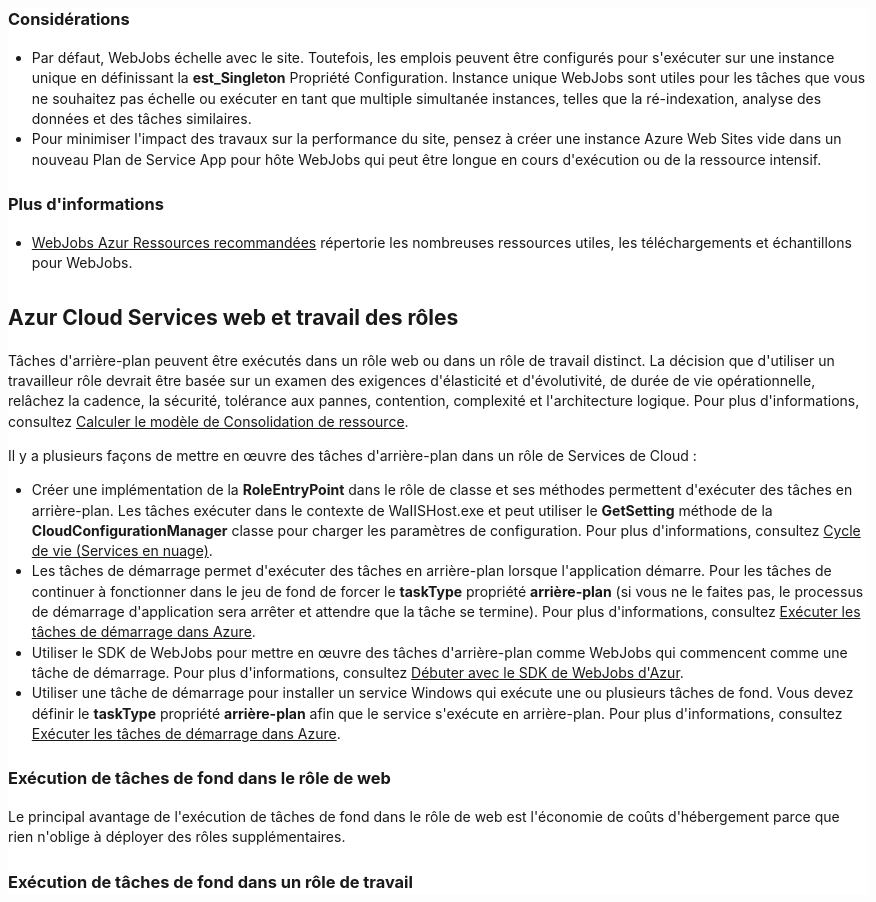 ### Considérations

- Par défaut, WebJobs échelle avec le site. Toutefois, les emplois peuvent être configurés pour s'exécuter sur une instance unique en définissant la **est_Singleton** Propriété Configuration. Instance unique WebJobs sont utiles pour les tâches que vous ne souhaitez pas échelle ou exécuter en tant que multiple simultanée instances, telles que la ré-indexation, analyse des données et des tâches similaires.
- Pour minimiser l'impact des travaux sur la performance du site, pensez à créer une instance Azure Web Sites vide dans un nouveau Plan de Service App pour hôte WebJobs qui peut être longue en cours d'exécution ou de la ressource intensif.

### Plus d'informations

- [WebJobs Azur Ressources recommandées](websites-webjobs-resources/) répertorie les nombreuses ressources utiles, les téléchargements et échantillons pour WebJobs.

## Azur Cloud Services web et travail des rôles

Tâches d'arrière-plan peuvent être exécutés dans un rôle web ou dans un rôle de travail distinct. La décision que d'utiliser un travailleur rôle devrait être basée sur un examen des exigences d'élasticité et d'évolutivité, de durée de vie opérationnelle, relâchez la cadence, la sécurité, tolérance aux pannes, contention, complexité et l'architecture logique. Pour plus d'informations, consultez [Calculer le modèle de Consolidation de ressource](http://msdn.microsoft.com/library/dn589778.aspx).

Il y a plusieurs façons de mettre en œuvre des tâches d'arrière-plan dans un rôle de Services de Cloud :

- Créer une implémentation de la **RoleEntryPoint** dans le rôle de classe et ses méthodes permettent d'exécuter des tâches en arrière-plan. Les tâches exécuter dans le contexte de WaIISHost.exe et peut utiliser le **GetSetting** méthode de la **CloudConfigurationManager** classe pour charger les paramètres de configuration. Pour plus d'informations, consultez [Cycle de vie (Services en nuage)](#lifecycle-cloud-services-).
- Les tâches de démarrage permet d'exécuter des tâches en arrière-plan lorsque l'application démarre. Pour les tâches de continuer à fonctionner dans le jeu de fond de forcer le **taskType** propriété **arrière-plan** (si vous ne le faites pas, le processus de démarrage d'application sera arrêter et attendre que la tâche se termine). Pour plus d'informations, consultez [Exécuter les tâches de démarrage dans Azure](http://msdn.microsoft.com/library/azure/hh180155.aspx).
- Utiliser le SDK de WebJobs pour mettre en œuvre des tâches d'arrière-plan comme WebJobs qui commencent comme une tâche de démarrage. Pour plus d'informations, consultez [Débuter avec le SDK de WebJobs d'Azur](websites-dotnet-webjobs-sdk-get-started.md).
- Utiliser une tâche de démarrage pour installer un service Windows qui exécute une ou plusieurs tâches de fond. Vous devez définir le **taskType** propriété **arrière-plan** afin que le service s'exécute en arrière-plan. Pour plus d'informations, consultez [Exécuter les tâches de démarrage dans Azure](http://msdn.microsoft.com/library/azure/hh180155.aspx).

### Exécution de tâches de fond dans le rôle de web

Le principal avantage de l'exécution de tâches de fond dans le rôle de web est l'économie de coûts d'hébergement parce que rien n'oblige à déployer des rôles supplémentaires.

### Exécution de tâches de fond dans un rôle de travail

_ _ _ _

Copy nothing past the line containing "## Azur Cloud": reproduce every line from the start of the records up to it, skipping pictures.

RESULT OF THIS EXERCISE >>
 ### Considérations

- Par défaut, WebJobs échelle avec le site. Toutefois, les emplois peuvent être configurés pour s'exécuter sur une instance unique en définissant la **est_Singleton** Propriété Configuration. Instance unique WebJobs sont utiles pour les tâches que vous ne souhaitez pas échelle ou exécuter en tant que multiple simultanée instances, telles que la ré-indexation, analyse des données et des tâches similaires.
- Pour minimiser l'impact des travaux sur la performance du site, pensez à créer une instance Azure Web Sites vide dans un nouveau Plan de Service App pour hôte WebJobs qui peut être longue en cours d'exécution ou de la ressource intensif.

### Plus d'informations

- [WebJobs Azur Ressources recommandées](websites-webjobs-resources/) répertorie les nombreuses ressources utiles, les téléchargements et échantillons pour WebJobs.

## Azur Cloud Services web et travail des rôles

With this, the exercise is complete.